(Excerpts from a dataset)
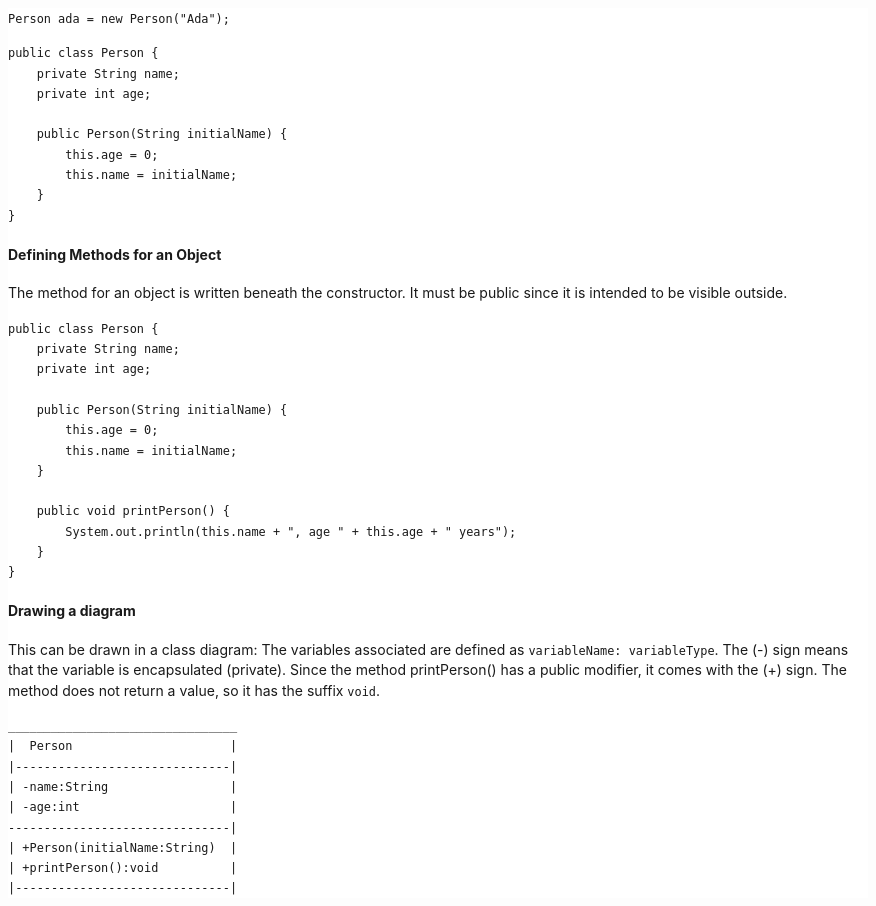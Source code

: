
 ```
Person ada = new Person("Ada");
```

```
public class Person {
    private String name;
    private int age;

    public Person(String initialName) {
        this.age = 0;
        this.name = initialName;
    }
}
```

#### Defining Methods for an Object

The method for an object is written beneath the constructor. It must be public since it is intended to be visible outside.

```
public class Person {
    private String name;
    private int age;

    public Person(String initialName) {
        this.age = 0;
        this.name = initialName;
    }

    public void printPerson() {
        System.out.println(this.name + ", age " + this.age + " years");
    }
}
```

#### Drawing a diagram

This can be drawn in a class diagram: The variables associated are defined as `variableName: variableType`. The (-) sign means that the variable is encapsulated (private). Since the method printPerson() has a public modifier, it comes with the (+) sign. The method does not return a value, so it has the suffix `void`.

```
________________________________
|  Person                      |
|------------------------------|
| -name:String                 |
| -age:int                     |
-------------------------------|
| +Person(initialName:String)  |
| +printPerson():void          |
|------------------------------|
```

■ **What is needed**
Word for word, restate the lines above from the first through the one that contains "#### Defining Methods for an Object", and exclude all pictures.

■ **Exercise output**
Source code

:
 ```
Person ada = new Person("Ada");
```

```
public class Person {
    private String name;
    private int age;

    public Person(String initialName) {
        this.age = 0;
        this.name = initialName;
    }
}
```

#### Defining Methods for an Object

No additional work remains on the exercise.